Uma vez que sabemos disso, estamos preparados para conhecer esse tal personagem odioso, que na verdade nem é tão odioso assim. Os personagens de Ferrara cometem seus pecados como se estivessem atravessando uma espécie de via-crúcis rumo a uma redenção ou algo do tipo, como é o caso de Harvey Keitel em VÍCIO FRENÉTICO (1992), com seus excessos e seu vazio existencial.
O alto executivo Devereaux (Depardieu) também possui uma vida de excessos e de busca por prazer sem limites. No caso, ele é viciado em sexo e, como tem muito dinheiro para isso, faz, com frequência, maratonas sexuais com amigos e prostitutas em hotéis de luxo. O primeiro ato do filme apresenta-nos a esse homem muito grande e gordo que faz sexo urrando como um animal e que se mete numa encrenca ao tentar abusar sexualmente de uma senhora que trabalha como camareira.
Obviamente essa atitude do personagem pode ganhar a antipatia ou inimizade da plateia, mas, como a tendência de Ferrara é eliminar a presença do mal, como muito bem registra Marcelo Miranda em sua crítica na Revista Interlúdio, talvez seja um pouco difícil de o personagem ser encarado como um monstro ou algo do tipo. Tampouco como a vítima que ele acredita ser, principalmente ao vermos alguns flashbacks, um deles mostrando um quase estupro em uma jornalista que só queria entrevistá-lo. Interessante notar o quanto a dramaturgia de Ferrara, principalmente nesses flashbacks, se aproxima da de alguns cineastas europeus, especialmente franceses.

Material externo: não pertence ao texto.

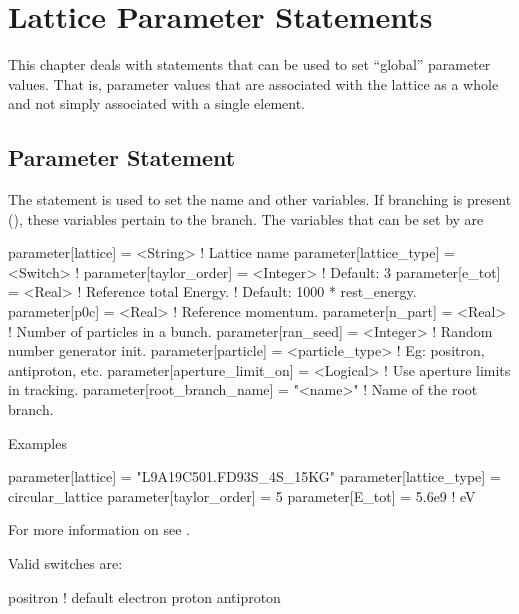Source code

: \chapter{Lattice Parameter Statements}

This chapter deals with statements that can be used to set ``global''
parameter values. That is, parameter values that are associated with
the lattice as a whole and not simply associated with a single element.

\section{Parameter Statement}
\label{s:param}


The  statement is used to set the  name and
other variables. If branching is present (), these
variables pertain to the  branch. The variables that can be
set by  are
\begin{example}
  parameter[lattice]      = <String>        ! Lattice name 
  parameter[lattice_type] = <Switch>        ! 
  parameter[taylor_order] = <Integer>       ! Default: 3
  parameter[e_tot]        = <Real>          ! Reference total Energy. 
                                            !      Default: 1000 * rest_energy.
  parameter[p0c]          = <Real>          ! Reference momentum.
  parameter[n_part]       = <Real>          ! Number of particles in a bunch.
  parameter[ran_seed]     = <Integer>       ! Random number generator init.
  parameter[particle]     = <particle_type> ! Eg: positron, antiproton, etc.
  parameter[aperture_limit_on] = <Logical>  ! Use aperture limits in tracking.
  parameter[root_branch_name]  = "<name>"   ! Name of the root branch.
\end{example}

\noindent
Examples
\begin{example}
  parameter[lattice]      = "L9A19C501.FD93S_4S_15KG"
  parameter[lattice_type] = circular_lattice
  parameter[taylor_order] = 5
  parameter[E_tot]        = 5.6e9    ! eV
\end{example}

For more information on  see .

Valid  switches are:
\begin{example}
  positron  ! default
  electron
  proton
  antiproton
\end{example}

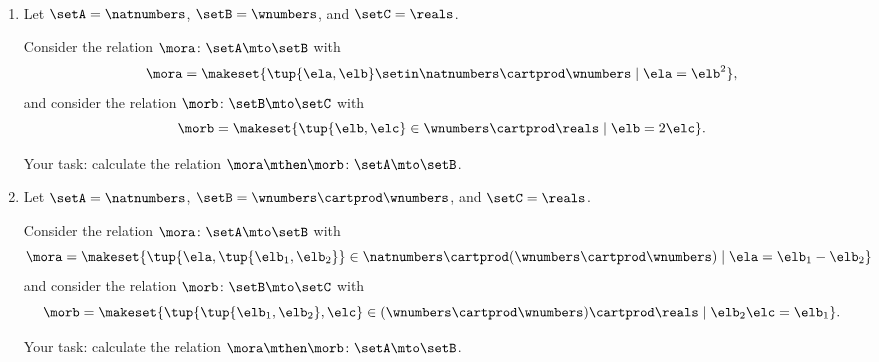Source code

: 

\begin{gradedexercise}[ComposingRelations]
\
\begin{enumerate}
       \item
       Let $\setA = \natnumbers$, $\setB = \wnumbers$, and $\setC = \reals$. 
       
       Consider the relation $\mora \colon \setA \mto \setB$ with
\begin{equation}
\mora = \makeset{ \tup{\ela, \elb} \setin \natnumbers \cartprod \wnumbers \mid \ela = \elb^2 },
\end{equation}
and consider the relation $\morb \colon \setB \mto \setC$ with
 \begin{equation}
\morb = \makeset{ \tup{\elb, \elc} \in \wnumbers \cartprod \reals \mid \elb = 2 \elc}.
       \end{equation}
       
       Your task: calculate the relation $\mora \mthen \morb \colon \setA \mto \setB$. 
       
       \item
       Let $\setA = \natnumbers$, $\setB = \wnumbers \cartprod \wnumbers$, and $\setC = \reals$. 
       
       Consider the relation $\mora \colon \setA \mto \setB$ with
       \begin{equation}
\mora = \makeset{\tup{\ela, \tup{\elb_1, \elb_2}} \in \natnumbers \cartprod (\wnumbers \cartprod \wnumbers) \mid \ela =  \elb_1 - \elb_2}
\end{equation}
and consider the relation $\morb \colon \setB \mto \setC$ with 
\begin{equation}
\morb = \makeset{ \tup{\tup{\elb_1, \elb_2}, \elc} \in (\wnumbers \cartprod \wnumbers) \cartprod \reals \mid \elb_2 \elc = \elb_1}.
\end{equation}

Your task: calculate the relation $\mora \mthen \morb \colon \setA \mto \setB$. 
\end{enumerate}

\end{gradedexercise}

O filme ganha contornos existencialistas no terceiro ato, quando adentramos os pensamentos do personagem, que se confunde com o próprio pensar de Abel Ferrara. Caso do momento em que ele reflete sobre a existência e o cosmos, momento que aparentemente contrasta com o início e o desenvolvimento do filme, mas que é perfeitamente coerente com uma espécie de iluminação do personagem, ao dizer que não sente nada, primeiramente ao ser questionado por um psicanalista.

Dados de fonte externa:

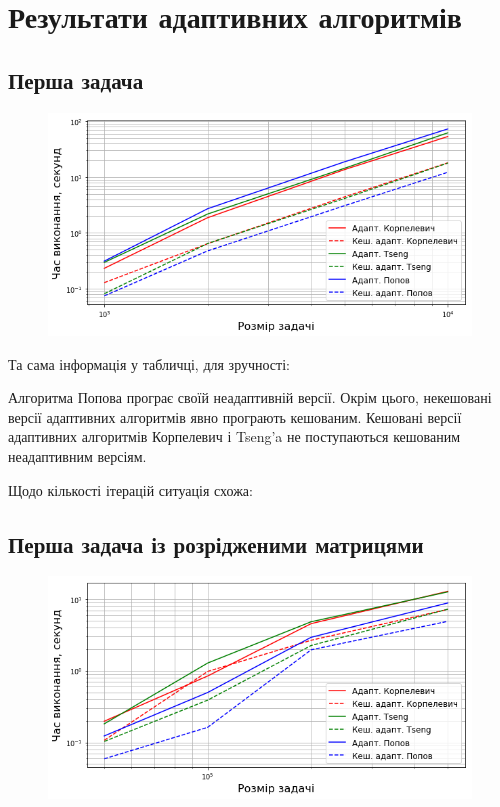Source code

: \chapter{Результати адаптивних алгоритмів}

\section{Перша задача}

\begin{figure}[H]
    \centering
    \includegraphics[width=.75\textwidth]{img/1/adapt/time.png}
\end{figure}

Та сама інформація у табличці, для зручності:



Алгоритма Попова програє своїй неадаптивній версії. Окрім цього, некешовані версії адаптивних алгоритмів явно програють кешованим. Кешовані версії адаптивних алгоритмів Корпелевич і Tseng'a не поступаються кешованим неадаптивним версіям. \medskip

Щодо кількості ітерацій ситуація схожа:



\section{Перша задача із розрідженими матрицями}

\begin{figure}[H]
    \centering
    \includegraphics[width=.75\textwidth]{img/1/sparse/adapt/time.png}
\end{figure}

BEM-VINDO A NOVA YORK é tão rico em significados e significantes que seria preciso não só de uma análise mais aprofundada, mas também de alguém que conhecesse mais a fundo a obra de Ferrara. Há pano pra manga para falar sobre uma crítica ao american way of life, sobre questões éticas, mas acredito que o que mais importa é o fator humano e filosófico que perpassa o filme, bem como a própria natureza do cinema ferrariano.